Myriopteris yatskievychiana

Scientific classification
- Kingdom: Plantae
- Clade: Embryophytes
- Clade: Tracheophytes
- Division: Polypodiophyta
- Class: Polypodiopsida
- Order: Polypodiales
- Family: Pteridaceae
- Genus: Myriopteris
- Species: M. yatskievychiana
- Binomial name: Myriopteris yatskievychiana (Mickel) Grusz & Windham
- Synonyms: Cheilanthes yatskievychiana Mickel;

= Myriopteris yatskievychiana =

- Genus: Myriopteris
- Species: yatskievychiana
- Authority: (Mickel) Grusz & Windham
- Synonyms: Cheilanthes yatskievychiana Mickel

Species of fern

Myriopteris yatskievychiana is a small fern endemic to the Mexican state of Sonora. It is known only from a single collection. While superficially similar to golden lip fern, a widespread species in Mexico, differences in its coating of hairs and its small size make it distinctive. It is pinnate, with lobed pinnae covered on both sides with straight white hairs. One of the cheilanthoid lip ferns, it was usually classified in the genus Cheilanthes as Cheilanthes yatskievychiana until 2013, when the genus Myriopteris was again recognized as separate from Cheilanthes. The type collection was made in a sycamore forest in a canyon.

==Description==
The fronds emerge in clumps from the rhizome, which is 1 mm in diameter, 4 mm if scales and leaf bases are included. The rhizome bears linear to narrowly lanceolate scales, about 3 mm long and not toothed at the edges. They are dull and uniformly pale brown in color.

The fronds are 10 to 15 cm long and 6 to 8 mm wide. The stipe (the stalk of the leaf, below the blade) is one-quarter to one-third of the total leaf length, dark reddish-brown with color and darkening to black with age. The stipe is rounded and about 0.6 mm in diameter. It has a dense coating of lax, jointed hairs up to 1 mm long, which fall off with age.

The leaf blades are linear in shape. They bear 16 to 22 pairs of shallowly-lobed, oblong pinnae. The pinnae are borne on jointed stalks about 1 mm long. Both upper and lower surfaces of the leaf blade are densely covered with straight white hairs, obscuring the tissue of the leaf.

On fertile fronds, the sori are protected by false indusia formed by the edge of the leaf curling back over the underside. The false indusia are not differentiated from the rest of the leaf tissue, and are only slightly curved back. The sori are concentrated at vein ends and contain tan spores.

Myriopteris yatskievychiana closely resembles Myriopteris aurea, the golden lip fern, in general appearance, but the latter is much larger, with fronds up to 75 cm long, and bears rusty, tangled hairs on the underside of the leaf, and curved, glandular hairs on the stipe and rachis.

==Taxonomy==
Myriopteris yatskievychiana was first described by John T. Mickel in 2004, as Cheilanthes yatskievychiana, based on material collected by Alberto Búrquez in 1996 from San Javier Municipality, Sonora. The type specimen is Búrquez M. 96-302 at Missouri Botanical Garden. It was named in honor of pteridologist George Yatskievych, who noticed the unusual characteristics of the specimen.

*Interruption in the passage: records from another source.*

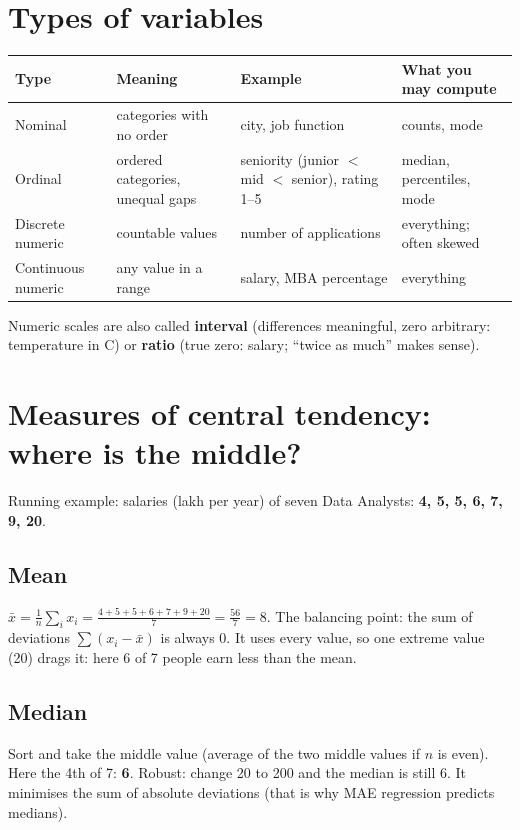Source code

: \section{Types of variables}
\begin{center}\small
\begin{tabularx}{\linewidth}{l X X X}
\toprule
Type & Meaning & Example & What you may compute\\
\midrule
Nominal & categories with no order & city, job function & counts, mode\\
Ordinal & ordered categories, unequal gaps & seniority (junior $<$ mid $<$ senior), rating 1--5 & median, percentiles, mode\\
Discrete numeric & countable values & number of applications & everything; often skewed\\
Continuous numeric & any value in a range & salary, MBA percentage & everything\\
\bottomrule
\end{tabularx}
\end{center}
Numeric scales are also called \textbf{interval} (differences meaningful, zero arbitrary: temperature in \textdegree C) or \textbf{ratio} (true zero: salary;
``twice as much'' makes sense).

\section{Measures of central tendency: where is the middle?}
Running example: salaries (lakh per year) of seven Data Analysts: \textbf{4, 5, 5, 6, 7, 9, 20}.

\subsection{Mean}
$\bar x = \frac1n\sum_ix_i = \frac{4+5+5+6+7+9+20}{7} = \frac{56}{7} = 8$. The balancing point: the sum of deviations $\sum(x_i - \bar x)$ is always 0.
It uses every value, so one extreme value (20) drags it: here 6 of 7 people earn less than the mean.

\subsection{Median}
Sort and take the middle value (average of the two middle values if $n$ is even). Here the 4th of 7: \textbf{6}. Robust: change 20 to 200 and the median
is still 6. It minimises the sum of absolute deviations (that is why MAE regression predicts medians).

The development of molecular phylogenetic methods showed that the traditional circumscription of Cheilanthes is polyphyletic. Convergent evolution in arid environments is thought to be responsible for widespread homoplasy in the morphological characters traditionally used to classify it and the segregate genera that have sometimes been recognized. On the basis of molecular evidence, Amanda Grusz and Michael D. Windham revived the genus Myriopteris in 2013 for a group of species formerly placed in Cheilanthes. One of these was C. yatskievychiana, which thus became Myriopteris yatskievychiana. Further molecular studies in Myriopteris demonstrated the existence of three well-supported clades within the genus. M. yatskievychiana belongs to what Grusz et al. informally named the covillei clade. M. yatskievychiana and the similar M. aurea are sister to the rest of the clade; all other members of the clade, except M. newberryi, belong to the "core covillei" clade, with leaves finely divided into bead-like segments, quite dissimilar to M. yatskievychiana.

==Distribution and habitat==
Myriopteris yatskievychiana is known only from the type specimen. It was collected in Platanus forest in a deep canyon in Sonora, at an altitude of 800 m.